(Data Opens)

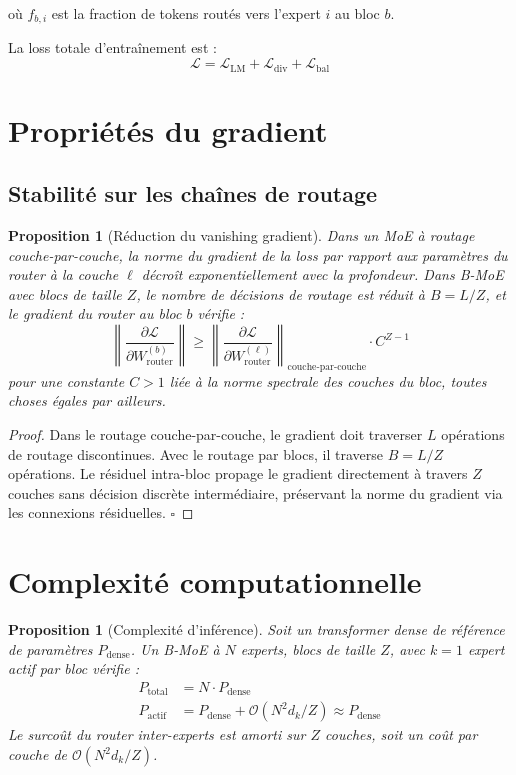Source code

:\documentclass[10pt,a4paper]{article}
\newtheorem{proposition}[theorem]{Proposition}
\begin{document}
où $f_{b,i}$ est la fraction de tokens routés vers l'expert $i$ au bloc $b$.

La loss totale d'entraînement est :
\begin{equation}
  \mathcal{L} = \mathcal{L}_{\text{LM}} + \mathcal{L}_{\text{div}} + \mathcal{L}_{\text{bal}}
\end{equation}

\section{Propriétés du gradient}

\subsection{Stabilité sur les chaînes de routage}

\begin{proposition}[Réduction du vanishing gradient]
Dans un MoE à routage couche-par-couche, la norme du gradient de la loss par rapport aux paramètres du router à la couche $\ell$ décroît exponentiellement avec la profondeur. Dans B-MoE avec blocs de taille $Z$, le nombre de décisions de routage est réduit à $B = L/Z$, et le gradient du router au bloc $b$ vérifie :
\begin{equation}
  \left\|\frac{\partial \mathcal{L}}{\partial W_{\text{router}}^{(b)}}\right\| \geq \left\|\frac{\partial \mathcal{L}}{\partial W_{\text{router}}^{(\ell)}}\right\|_{\text{couche-par-couche}} \cdot C^{Z-1}
\end{equation}
pour une constante $C > 1$ liée à la norme spectrale des couches du bloc, toutes choses égales par ailleurs.
\end{proposition}

\begin{proof}
Dans le routage couche-par-couche, le gradient doit traverser $L$ opérations de routage discontinues. Avec le routage par blocs, il traverse $B = L/Z$ opérations. Le résiduel intra-bloc propage le gradient directement à travers $Z$ couches sans décision discrète intermédiaire, préservant la norme du gradient via les connexions résiduelles. $\square$
\end{proof}

\section{Complexité computationnelle}

\begin{proposition}[Complexité d'inférence]
Soit un transformer dense de référence de paramètres $P_{\text{dense}}$. Un B-MoE à $N$ experts, blocs de taille $Z$, avec $k=1$ expert actif par bloc vérifie :
\begin{align}
  P_{\text{total}} &= N \cdot P_{\text{dense}} \\
  P_{\text{actif}} &= P_{\text{dense}} + \mathcal{O}(N^2 d_k / Z) \approx P_{\text{dense}}
\end{align}
Le surcoût du router inter-experts est amorti sur $Z$ couches, soit un coût par couche de $\mathcal{O}(N^2 d_k / Z)$.
\end{proposition}
\end{document}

(Data Closes)

### Exercise goal
In the reply, each line of the data must appear exactly as written, and no picture may appear.

### Solution to this task
Source code

:\documentclass[10pt,a4paper]{article}
\newtheorem{proposition}[theorem]{Proposition}
\begin{document}
où $f_{b,i}$ est la fraction de tokens routés vers l'expert $i$ au bloc $b$.

La loss totale d'entraînement est :
\begin{equation}
  \mathcal{L} = \mathcal{L}_{\text{LM}} + \mathcal{L}_{\text{div}} + \mathcal{L}_{\text{bal}}
\end{equation}

\section{Propriétés du gradient}

\subsection{Stabilité sur les chaînes de routage}

\begin{proposition}[Réduction du vanishing gradient]
Dans un MoE à routage couche-par-couche, la norme du gradient de la loss par rapport aux paramètres du router à la couche $\ell$ décroît exponentiellement avec la profondeur. Dans B-MoE avec blocs de taille $Z$, le nombre de décisions de routage est réduit à $B = L/Z$, et le gradient du router au bloc $b$ vérifie :
\begin{equation}
  \left\|\frac{\partial \mathcal{L}}{\partial W_{\text{router}}^{(b)}}\right\| \geq \left\|\frac{\partial \mathcal{L}}{\partial W_{\text{router}}^{(\ell)}}\right\|_{\text{couche-par-couche}} \cdot C^{Z-1}
\end{equation}
pour une constante $C > 1$ liée à la norme spectrale des couches du bloc, toutes choses égales par ailleurs.
\end{proposition}

\begin{proof}
Dans le routage couche-par-couche, le gradient doit traverser $L$ opérations de routage discontinues. Avec le routage par blocs, il traverse $B = L/Z$ opérations. Le résiduel intra-bloc propage le gradient directement à travers $Z$ couches sans décision discrète intermédiaire, préservant la norme du gradient via les connexions résiduelles. $\square$
\end{proof}

\section{Complexité computationnelle}

\begin{proposition}[Complexité d'inférence]
Soit un transformer dense de référence de paramètres $P_{\text{dense}}$. Un B-MoE à $N$ experts, blocs de taille $Z$, avec $k=1$ expert actif par bloc vérifie :
\begin{align}
  P_{\text{total}} &= N \cdot P_{\text{dense}} \\
  P_{\text{actif}} &= P_{\text{dense}} + \mathcal{O}(N^2 d_k / Z) \approx P_{\text{dense}}
\end{align}
Le surcoût du router inter-experts est amorti sur $Z$ couches, soit un coût par couche de $\mathcal{O}(N^2 d_k / Z)$.
\end{proposition}
\end{document}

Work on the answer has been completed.